Please quote exactly the lines below from the line containing "Also see [Common" to the line containing "5. IAM Instance", both lines included, and nothing else.

Pictures paired with source code:
»»

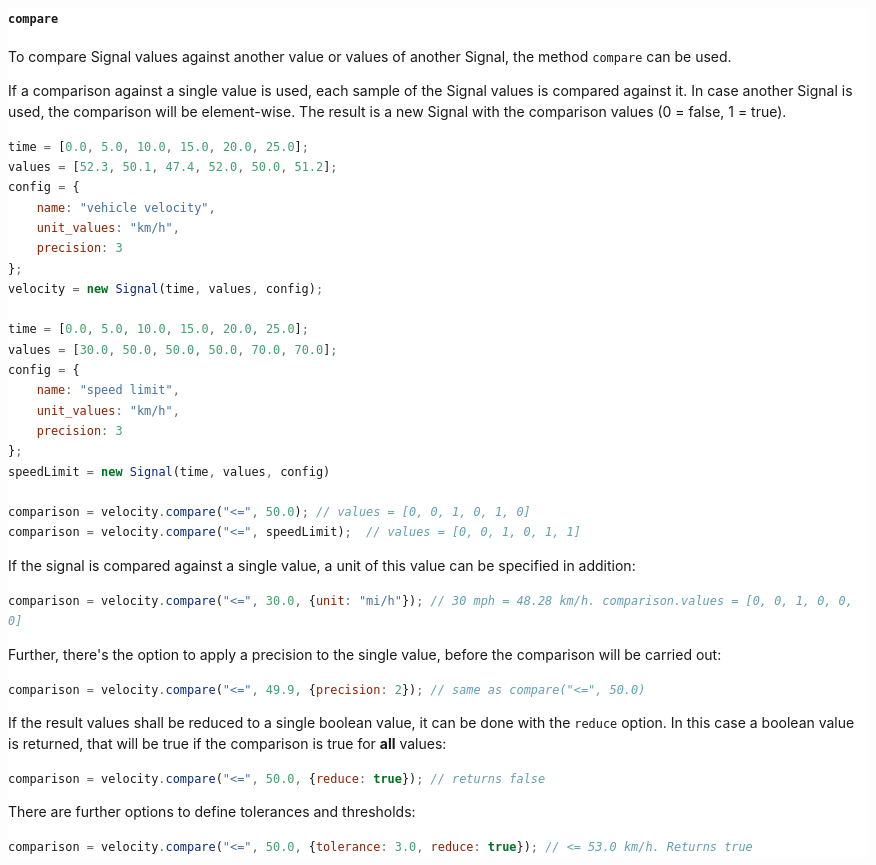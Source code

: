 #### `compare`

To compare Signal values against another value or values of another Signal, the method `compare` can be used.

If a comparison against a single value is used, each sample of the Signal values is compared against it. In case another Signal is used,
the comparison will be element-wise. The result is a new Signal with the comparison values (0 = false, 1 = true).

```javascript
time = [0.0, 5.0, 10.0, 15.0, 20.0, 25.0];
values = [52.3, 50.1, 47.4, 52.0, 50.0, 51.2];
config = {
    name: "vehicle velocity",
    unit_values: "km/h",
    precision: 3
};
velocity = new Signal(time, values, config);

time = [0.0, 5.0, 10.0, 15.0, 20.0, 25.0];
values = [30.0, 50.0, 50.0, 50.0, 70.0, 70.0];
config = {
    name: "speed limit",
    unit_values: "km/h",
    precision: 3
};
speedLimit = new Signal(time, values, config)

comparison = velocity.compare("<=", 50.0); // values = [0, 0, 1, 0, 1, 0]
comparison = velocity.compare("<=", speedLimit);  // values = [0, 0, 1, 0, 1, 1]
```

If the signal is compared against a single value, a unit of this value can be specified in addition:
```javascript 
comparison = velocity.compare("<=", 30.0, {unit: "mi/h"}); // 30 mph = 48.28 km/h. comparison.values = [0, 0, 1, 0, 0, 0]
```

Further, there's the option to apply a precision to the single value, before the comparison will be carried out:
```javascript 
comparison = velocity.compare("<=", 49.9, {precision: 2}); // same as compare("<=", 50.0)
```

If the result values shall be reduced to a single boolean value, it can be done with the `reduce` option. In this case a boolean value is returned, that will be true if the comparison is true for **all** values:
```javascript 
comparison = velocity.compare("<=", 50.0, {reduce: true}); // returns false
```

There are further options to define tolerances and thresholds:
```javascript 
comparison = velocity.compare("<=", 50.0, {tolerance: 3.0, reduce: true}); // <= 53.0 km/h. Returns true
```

««
»»

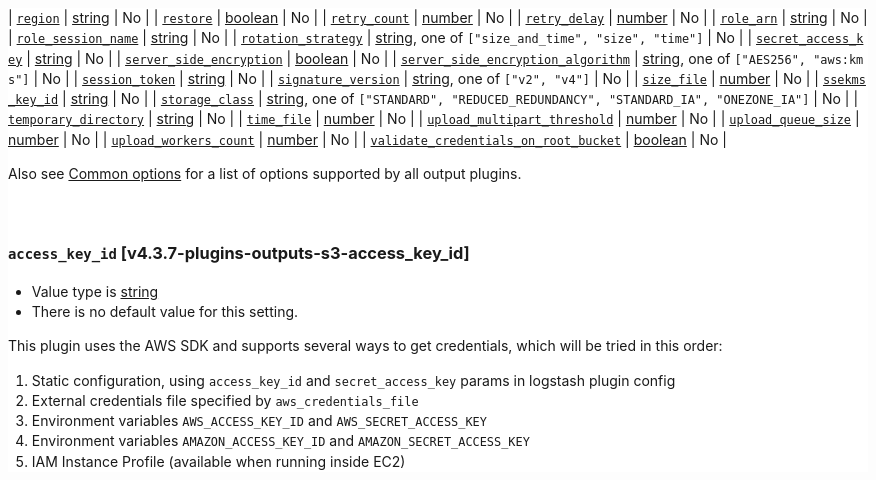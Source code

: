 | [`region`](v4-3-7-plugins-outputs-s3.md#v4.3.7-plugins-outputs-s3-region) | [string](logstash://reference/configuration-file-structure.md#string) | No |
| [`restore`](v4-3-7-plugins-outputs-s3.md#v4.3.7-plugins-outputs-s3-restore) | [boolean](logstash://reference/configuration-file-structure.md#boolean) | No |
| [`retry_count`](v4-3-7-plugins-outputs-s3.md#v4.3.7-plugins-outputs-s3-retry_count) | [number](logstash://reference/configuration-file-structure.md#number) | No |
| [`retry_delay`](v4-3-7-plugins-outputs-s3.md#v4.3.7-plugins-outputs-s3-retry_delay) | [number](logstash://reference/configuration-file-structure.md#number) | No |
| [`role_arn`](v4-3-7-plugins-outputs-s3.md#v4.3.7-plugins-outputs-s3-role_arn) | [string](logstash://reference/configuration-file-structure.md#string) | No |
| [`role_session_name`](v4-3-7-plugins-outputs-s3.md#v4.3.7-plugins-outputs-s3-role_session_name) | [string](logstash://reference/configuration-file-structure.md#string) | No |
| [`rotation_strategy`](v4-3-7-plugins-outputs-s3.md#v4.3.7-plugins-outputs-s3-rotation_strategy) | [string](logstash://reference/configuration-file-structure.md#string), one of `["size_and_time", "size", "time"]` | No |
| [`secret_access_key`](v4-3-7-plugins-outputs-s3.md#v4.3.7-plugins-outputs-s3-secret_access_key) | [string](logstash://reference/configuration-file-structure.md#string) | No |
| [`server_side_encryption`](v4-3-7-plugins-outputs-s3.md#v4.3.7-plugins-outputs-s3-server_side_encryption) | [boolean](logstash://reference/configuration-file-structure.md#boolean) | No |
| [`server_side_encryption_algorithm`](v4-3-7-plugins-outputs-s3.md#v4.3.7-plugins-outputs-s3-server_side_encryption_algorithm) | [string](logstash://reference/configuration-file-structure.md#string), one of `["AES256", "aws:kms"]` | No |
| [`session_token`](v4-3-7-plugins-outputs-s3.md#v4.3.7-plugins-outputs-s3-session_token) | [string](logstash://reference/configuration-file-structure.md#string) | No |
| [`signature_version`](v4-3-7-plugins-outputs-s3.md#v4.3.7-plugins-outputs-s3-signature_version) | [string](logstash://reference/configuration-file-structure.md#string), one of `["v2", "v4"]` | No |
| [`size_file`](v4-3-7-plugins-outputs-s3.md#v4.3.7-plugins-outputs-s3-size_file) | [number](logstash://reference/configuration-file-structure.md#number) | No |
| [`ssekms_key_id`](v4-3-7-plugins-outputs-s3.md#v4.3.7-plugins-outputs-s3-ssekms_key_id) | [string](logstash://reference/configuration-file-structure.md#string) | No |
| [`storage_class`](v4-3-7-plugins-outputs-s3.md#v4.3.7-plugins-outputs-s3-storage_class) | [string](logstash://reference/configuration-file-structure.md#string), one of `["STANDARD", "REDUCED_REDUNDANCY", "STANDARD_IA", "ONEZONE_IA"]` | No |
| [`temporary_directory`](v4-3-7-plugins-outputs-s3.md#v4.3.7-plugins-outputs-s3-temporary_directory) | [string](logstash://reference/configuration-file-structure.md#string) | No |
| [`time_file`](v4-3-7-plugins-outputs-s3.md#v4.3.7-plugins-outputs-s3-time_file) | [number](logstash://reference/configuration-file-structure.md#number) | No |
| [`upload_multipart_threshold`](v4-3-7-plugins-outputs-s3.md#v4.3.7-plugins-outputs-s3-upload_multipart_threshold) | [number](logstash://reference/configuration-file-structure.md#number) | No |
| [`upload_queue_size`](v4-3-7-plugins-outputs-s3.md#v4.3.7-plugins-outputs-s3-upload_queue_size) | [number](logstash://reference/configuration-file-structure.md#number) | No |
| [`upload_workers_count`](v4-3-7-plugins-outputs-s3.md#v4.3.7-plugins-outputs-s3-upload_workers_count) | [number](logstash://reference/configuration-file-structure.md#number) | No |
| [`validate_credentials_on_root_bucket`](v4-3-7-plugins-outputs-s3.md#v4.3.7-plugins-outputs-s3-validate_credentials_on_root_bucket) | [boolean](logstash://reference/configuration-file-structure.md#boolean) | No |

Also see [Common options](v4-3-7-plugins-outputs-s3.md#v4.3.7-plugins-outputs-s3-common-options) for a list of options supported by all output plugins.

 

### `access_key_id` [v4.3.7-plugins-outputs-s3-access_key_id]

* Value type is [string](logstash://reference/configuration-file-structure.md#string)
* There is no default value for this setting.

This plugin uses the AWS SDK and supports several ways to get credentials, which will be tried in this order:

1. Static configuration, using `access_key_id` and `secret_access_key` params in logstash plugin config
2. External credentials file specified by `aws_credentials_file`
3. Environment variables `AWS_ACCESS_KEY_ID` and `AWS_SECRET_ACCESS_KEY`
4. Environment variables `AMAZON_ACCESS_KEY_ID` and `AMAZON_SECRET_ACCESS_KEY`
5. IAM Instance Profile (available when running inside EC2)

««

Finished exercise:
Also see [Common options](v4-3-7-plugins-outputs-s3.md#v4.3.7-plugins-outputs-s3-common-options) for a list of options supported by all output plugins.

 

### `access_key_id` [v4.3.7-plugins-outputs-s3-access_key_id]

* Value type is [string](logstash://reference/configuration-file-structure.md#string)
* There is no default value for this setting.

This plugin uses the AWS SDK and supports several ways to get credentials, which will be tried in this order:

1. Static configuration, using `access_key_id` and `secret_access_key` params in logstash plugin config
2. External credentials file specified by `aws_credentials_file`
3. Environment variables `AWS_ACCESS_KEY_ID` and `AWS_SECRET_ACCESS_KEY`
4. Environment variables `AMAZON_ACCESS_KEY_ID` and `AMAZON_SECRET_ACCESS_KEY`
5. IAM Instance Profile (available when running inside EC2)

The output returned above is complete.